- _Dataset entries_:
● ● ● ● ●

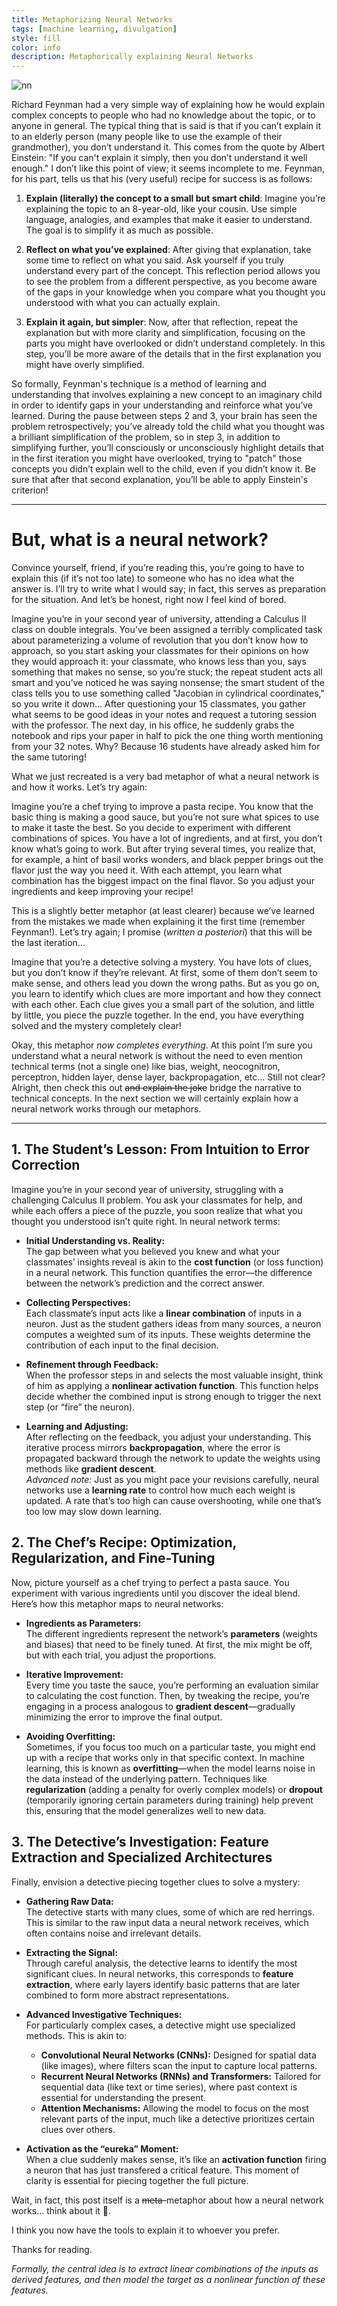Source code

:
 ```yaml
---
title: Metaphorizing Neural Networks
tags: [machine learning, divulgation]
style: fill
color: info
description: Metaphorically explaining Neural Networks
---
```


![nn](../assets/blog_images/2025-02-08-methaphorizing-neural-networks/nn.png)

Richard Feynman had a very simple way of explaining how he would explain complex concepts to people who had no knowledge about the topic, or to anyone in general. The typical thing that is said is that if you can’t explain it to an elderly person (many people like to use the example of their grandmother), you don’t understand it. This comes from the quote by Albert Einstein: "If you can't explain it simply, then you don’t understand it well enough." I don’t like this point of view; it seems incomplete to me. Feynman, for his part, tells us that his (very useful) recipe for success is as follows:

1. **Explain (literally) the concept to a small but smart child**: Imagine you’re explaining the topic to an 8-year-old, like your cousin. Use simple language, analogies, and examples that make it easier to understand. The goal is to simplify it as much as possible.

2. **Reflect on what you’ve explained**: After giving that explanation, take some time to reflect on what you said. Ask yourself if you truly understand every part of the concept. This reflection period allows you to see the problem from a different perspective, as you become aware of the gaps in your knowledge when you compare what you thought you understood with what you can actually explain.

3. **Explain it again, but simpler**: Now, after that reflection, repeat the explanation but with more clarity and simplification, focusing on the parts you might have overlooked or didn’t understand completely. In this step, you’ll be more aware of the details that in the first explanation you might have overly simplified.

So formally, Feynman's technique is a method of learning and understanding that involves explaining a new concept to an imaginary child in order to identify gaps in your understanding and reinforce what you’ve learned. During the pause between steps 2 and 3, your brain has seen the problem retrospectively; you’ve already told the child what you thought was a brilliant simplification of the problem, so in step 3, in addition to simplifying further, you’ll consciously or unconsciously highlight details that in the first iteration you might have overlooked, trying to "patch" those concepts you didn’t explain well to the child, even if you didn’t know it. Be sure that after that second explanation, you’ll be able to apply Einstein's criterion!

---

# But, what is a neural network?

Convince yourself, friend, if you’re reading this, you’re going to have to explain this (if it’s not too late) to someone who has no idea what the answer is. I’ll try to write what I would say; in fact, this serves as preparation for the situation. And let’s be honest, right now I feel kind of bored.

Imagine you’re in your second year of university, attending a Calculus II class on double integrals. You’ve been assigned a terribly complicated task about parameterizing a volume of revolution that you don’t know how to approach, so you start asking your classmates for their opinions on how they would approach it: your classmate, who knows less than you, says something that makes no sense, so you’re stuck; the repeat student acts all smart and you’ve noticed he was saying nonsense; the smart student of the class tells you to use something called "Jacobian in cylindrical coordinates," so you write it down... After questioning your 15 classmates, you gather what seems to be good ideas in your notes and request a tutoring session with the professor. The next day, in his office, he suddenly grabs the notebook and rips your paper in half to pick the one thing worth mentioning from your 32 notes. Why? Because 16 students have already asked him for the same tutoring!

What we just recreated is a very bad metaphor of what a neural network is and how it works. Let’s try again:

Imagine you’re a chef trying to improve a pasta recipe. You know that the basic thing is making a good sauce, but you’re not sure what spices to use to make it taste the best. So you decide to experiment with different combinations of spices. You have a lot of ingredients, and at first, you don’t know what’s going to work. But after trying several times, you realize that, for example, a hint of basil works wonders, and black pepper brings out the flavor just the way you need it. With each attempt, you learn what combination has the biggest impact on the final flavor. So you adjust your ingredients and keep improving your recipe!

This is a slightly better metaphor (at least clearer) because we’ve learned from the mistakes we made when explaining it the first time (remember Feynman!). Let’s try again; I promise (_written a posteriori_) that this will be the last iteration...

Imagine that you’re a detective solving a mystery. You have lots of clues, but you don’t know if they’re relevant. At first, some of them don’t seem to make sense, and others lead you down the wrong paths. But as you go on, you learn to identify which clues are more important and how they connect with each other. Each clue gives you a small part of the solution, and little by little, you piece the puzzle together. In the end, you have everything solved and the mystery completely clear!

Okay, this metaphor _now completes everything_. At this point I’m sure you understand what a neural network is without the need to even mention technical terms (not a single one) like bias, weight, neocognitron, perceptron, hidden layer, dense layer, backpropagation, etc... Still not clear? Alright, then check this out ~~and explain the joke~~ bridge the narrative to technical concepts. In the next section we will certainly explain how a neural network works through our metaphors.

---

## 1. The Student’s Lesson: From Intuition to Error Correction

Imagine you’re in your second year of university, struggling with a challenging Calculus II problem. You ask your classmates for help, and while each offers a piece of the puzzle, you soon realize that what you thought you understood isn’t quite right. In neural network terms:

- **Initial Understanding vs. Reality:**  
  The gap between what you believed you knew and what your classmates’ insights reveal is akin to the **cost function** (or loss function) in a neural network. This function quantifies the error—the difference between the network’s prediction and the correct answer.

- **Collecting Perspectives:**  
  Each classmate’s input acts like a **linear combination** of inputs in a neuron. Just as the student gathers ideas from many sources, a neuron computes a weighted sum of its inputs. These weights determine the contribution of each input to the final decision.

- **Refinement through Feedback:**  
  When the professor steps in and selects the most valuable insight, think of him as applying a **nonlinear activation function**. This function helps decide whether the combined input is strong enough to trigger the next step (or “fire” the neuron).

- **Learning and Adjusting:**  
  After reflecting on the feedback, you adjust your understanding. This iterative process mirrors **backpropagation**, where the error is propagated backward through the network to update the weights using methods like **gradient descent**.  
  *Advanced note:* Just as you might pace your revisions carefully, neural networks use a **learning rate** to control how much each weight is updated. A rate that’s too high can cause overshooting, while one that’s too low may slow down learning.

## 2. The Chef’s Recipe: Optimization, Regularization, and Fine-Tuning

Now, picture yourself as a chef trying to perfect a pasta sauce. You experiment with various ingredients until you discover the ideal blend. Here’s how this metaphor maps to neural networks:

- **Ingredients as Parameters:**  
  The different ingredients represent the network’s **parameters** (weights and biases) that need to be finely tuned. At first, the mix might be off, but with each trial, you adjust the proportions.

- **Iterative Improvement:**  
  Every time you taste the sauce, you’re performing an evaluation similar to calculating the cost function. Then, by tweaking the recipe, you’re engaging in a process analogous to **gradient descent**—gradually minimizing the error to improve the final output.

- **Avoiding Overfitting:**  
  Sometimes, if you focus too much on a particular taste, you might end up with a recipe that works only in that specific context. In machine learning, this is known as **overfitting**—when the model learns noise in the data instead of the underlying pattern. Techniques like **regularization** (adding a penalty for overly complex models) or **dropout** (temporarily ignoring certain parameters during training) help prevent this, ensuring that the model generalizes well to new data.

## 3. The Detective’s Investigation: Feature Extraction and Specialized Architectures

Finally, envision a detective piecing together clues to solve a mystery:

- **Gathering Raw Data:**  
  The detective starts with many clues, some of which are red herrings. This is similar to the raw input data a neural network receives, which often contains noise and irrelevant details.

- **Extracting the Signal:**  
  Through careful analysis, the detective learns to identify the most significant clues. In neural networks, this corresponds to **feature extraction**, where early layers identify basic patterns that are later combined to form more abstract representations.

- **Advanced Investigative Techniques:**  
  For particularly complex cases, a detective might use specialized methods. This is akin to:
  
  - **Convolutional Neural Networks (CNNs):** Designed for spatial data (like images), where filters scan the input to capture local patterns.
  - **Recurrent Neural Networks (RNNs) and Transformers:** Tailored for sequential data (like text or time series), where past context is essential for understanding the present.
  - **Attention Mechanisms:** Allowing the model to focus on the most relevant parts of the input, much like a detective prioritizes certain clues over others.

- **Activation as the “eureka” Moment:**  
  When a clue suddenly makes sense, it’s like an **activation function** firing a neuron that has just transfered a critical feature. This moment of clarity is essential for piecing together the full picture.

Wait, in fact, this post itself is a ~~meta-~~metaphor about how a neural network works... think about it 🤔.

I think you now have the tools to explain it to whoever you prefer.

Thanks for reading.

_Formally, the central idea is to extract linear combinations of the inputs as derived features, and then model the target as a nonlinear function of these features._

● ● ● ● ●

- _Exercise directions_: Find all lines holding the word "experiment" in the records above and copy them.

- _Response area_:
Imagine you’re a chef trying to improve a pasta recipe. You know that the basic thing is making a good sauce, but you’re not sure what spices to use to make it taste the best. So you decide to experiment with different combinations of spices. You have a lot of ingredients, and at first, you don’t know what’s going to work. But after trying several times, you realize that, for example, a hint of basil works wonders, and black pepper brings out the flavor just the way you need it. With each attempt, you learn what combination has the biggest impact on the final flavor. So you adjust your ingredients and keep improving your recipe!
Now, picture yourself as a chef trying to perfect a pasta sauce. You experiment with various ingredients until you discover the ideal blend. Here’s how this metaphor maps to neural networks:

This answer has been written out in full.